«In Calabria anche le ambulanze rimangono “vittime” di fermi amministrativi a causa della superficialità con cui viene gestita la Sanità nella nostra regione. Dopo aver ricevuto una serie di segnalazioni al riguardo, infatti, ho effettuato una ricerca e ho potuto constatare di persona come alcune ambulanze nuove, acquistate dalla nostra Regione, siano sottoposte a fermo amministrativo da diversi mesi, in alcuni casi addirittura dall’estate scorsa. Una situazione davvero incresciosa che genera necessariamente alcune riflessioni riguardo l’approssimazione con cui vengono gestite in Calabria determinate procedure». Ad affermarlo in una nota è il consigliere regionale del Partito Democratico Ernesto Alecci. 

«Innanzitutto, il fermo amministrativo su un mezzo di proprietà dell’Asp certifica il fatto che i conti della Sanità nella nostra regione non sono affatto in ordine.
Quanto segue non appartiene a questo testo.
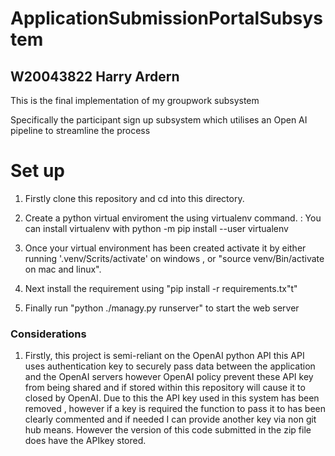 # ApplicationSubmissionPortalSubsystem
## W20043822 Harry Ardern
This is the final implementation of my groupwork subsystem

Specifically the participant sign up subsystem which utilises an Open AI pipeline to streamline the process

# Set up
1. Firstly clone this repository and cd into this directory.

2. Create a python virtual enviroment the using virtualenv command.
: You can install virtualenv with python -m pip install --user virtualenv

3. Once your virtual environment has been created activate it by either running '.venv/Scrits/activate' on windows , or "source venv/Bin/activate on mac and linux".

4. Next install the requirement using "pip install -r requirements.tx"t"

5. Finally run "python ./managy.py runserver" to start the web server 

### Considerations
1. Firstly, this project is semi-reliant on the OpenAI python API this API uses authentication key to securely pass data between the application and the OpenAI servers however OpenAI policy prevent these API key from being shared and if stored within this repository will cause it to closed by OpenAI. Due to this the API key used in this system has been removed , however if a key is required the function to pass it to has been clearly commented and if needed I can provide another key via non git hub means. However the version of this code submitted in the zip file does have the APIkey stored.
Il fermo amministrativo, infatti, giunge dopo una serie di passaggi che dimostrano come i debiti pendenti delle Asp siano riferibili a periodi di tempo abbastanza lunghi. A ciò si aggiunge, poi, l’inadempienza da parte degli uffici che avrebbero potuto e dovuto immediatamente impugnare questo atto, in quanto tale sanzione non può applicarsi ad un mezzo di soccorso, e, dunque, rendere in poco tempo disponibile l’ambulanza per il trasporto dei malati. Ma non è finita qui! Veramente molto grave sarebbe la situazione in cui si troverebbe l’Asp nel malaugurato caso in cui una delle ambulanze sottoposte a fermo, che vengono comunque utilizzate per il soccorso, provocasse un sinistro con seri danni a cose o persone. In questo caso le assicurazioni si troverebbero a rivalersi sull’Asp, con un’ulteriore beffa per i cittadini calabresi».
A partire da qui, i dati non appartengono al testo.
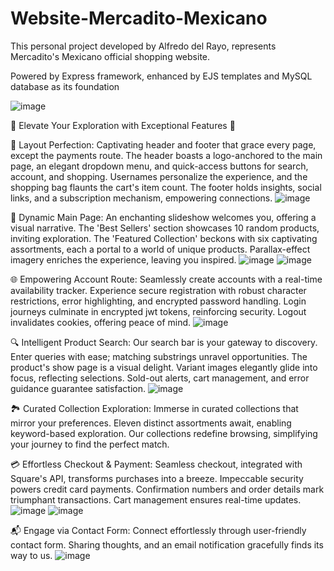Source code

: # Website-Mercadito-Mexicano
This personal project developed by Alfredo del Rayo, represents Mercadito's Mexicano official shopping website. 

Powered by Express framework, enhanced by EJS templates and MySQL database as its foundation

![image](https://github.com/Alfredo-del-Rayo/Website-Mercadito-Mexicano/assets/99233341/f233094a-b037-4d4c-81e9-834a2142bf1d)

🌟 Elevate Your Exploration with Exceptional Features 🌟

🏰 Layout Perfection: Captivating header and footer that grace every page, except the payments route. The header boasts a logo-anchored to the main page, an elegant dropdown menu, and quick-access buttons for search, account, and shopping. Usernames personalize the experience, and the shopping bag flaunts the cart's item count. The footer holds insights, social links, and a subscription mechanism, empowering connections.
![image](https://github.com/Alfredo-del-Rayo/Website-Mercadito-Mexicano/assets/99233341/d09f22e1-2981-47ff-9596-6882bd5507b4)

🎉 Dynamic Main Page: An enchanting slideshow welcomes you, offering a visual narrative. The 'Best Sellers' section showcases 10 random products, inviting exploration. The 'Featured Collection' beckons with six captivating assortments, each a portal to a world of unique products. Parallax-effect imagery enriches the experience, leaving you inspired.
![image](https://github.com/Alfredo-del-Rayo/Website-Mercadito-Mexicano/assets/99233341/6c6522d2-1e85-4431-aeab-e023dd75784c)
![image](https://github.com/Alfredo-del-Rayo/Website-Mercadito-Mexicano/assets/99233341/6bd15023-59fc-4043-93e8-8b5727e0f3d4)


🌐 Empowering Account Route: Seamlessly create accounts with a real-time availability tracker. Experience secure registration with robust character restrictions, error highlighting, and encrypted password handling. Login journeys culminate in encrypted jwt tokens, reinforcing security. Logout invalidates cookies, offering peace of mind.
![image](https://github.com/Alfredo-del-Rayo/Website-Mercadito-Mexicano/assets/99233341/0b425b53-5f25-4f5f-a0a2-ce8bb8733ea4)


🔍 Intelligent Product Search: Our search bar is your gateway to discovery. Enter queries with ease; matching substrings unravel opportunities. The product's show page is a visual delight. Variant images elegantly glide into focus, reflecting selections. Sold-out alerts, cart management, and error guidance guarantee satisfaction.
![image](https://github.com/Alfredo-del-Rayo/Website-Mercadito-Mexicano/assets/99233341/16a73e58-27d5-49b1-a5b3-f22f5cb97eb0)

🏞️ Curated Collection Exploration: Immerse in curated collections that mirror your preferences. Eleven distinct assortments await, enabling keyword-based exploration. Our collections redefine browsing, simplifying your journey to find the perfect match.

💳 Effortless Checkout & Payment: Seamless checkout, integrated with Square's API, transforms purchases into a breeze. Impeccable security powers credit card payments. Confirmation numbers and order details mark triumphant transactions. Cart management ensures real-time updates.
![image](https://github.com/Alfredo-del-Rayo/Website-Mercadito-Mexicano/assets/99233341/62ace8d5-42cc-4490-a284-66413bba5034)
![image](https://github.com/Alfredo-del-Rayo/Website-Mercadito-Mexicano/assets/99233341/5fe56066-9efd-4fb7-9d6b-428b7e138dc6)

📬 Engage via Contact Form: Connect effortlessly through user-friendly contact form. Sharing thoughts, and an email notification gracefully finds its way to us.
![image](https://github.com/Alfredo-del-Rayo/Website-Mercadito-Mexicano/assets/99233341/5056fc88-132d-4f8c-bd51-dfe223333cc7)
«Tutto questo solo perché qualcuno non ha fatto con coscienza e scrupolosità il proprio dovere. Bastava, infatti, inviare una semplice Pec con una richiesta di annullamento all’Agenzia delle Entrate per far revocare il fermo amministrativo e sbloccare la situazione. Per fare chiarezza sulla portata della vicenda ho presentato una interrogazione al Presidente e Commissario ad Acta per la Sanità Roberto Occhiuto. Tra gli interrogativi posti, verificare quanti siano i mezzi di soccorso attualmente sottoposti a fermo amministrativo nelle varie Asp della Calabria, capire se e quando gli uffici preposti abbiano provveduto ad adempimenti volti alla rimozione dei fermi amministrativi, conoscere quali iniziative l’Amministrazione regionale intenda intraprendere per evitare che simili circostanze possano ripetersi, garantendo la piena efficienza del servizio di emergenza. Ancora una volta, dunque, ai noti problemi di scarsità del personale, come ho più volte evidenziato anche in Consiglio Regionale di fronte al Presidente Occhiuto, si aggiunge la grande confusione che si trova negli uffici regionali e nelle Asp. Un caos che ingessa le procedure, procura ritardi, sta condannando la nostra regione ad una sanità pubblica sempre più precaria e incapace di dare risposte ai cittadini».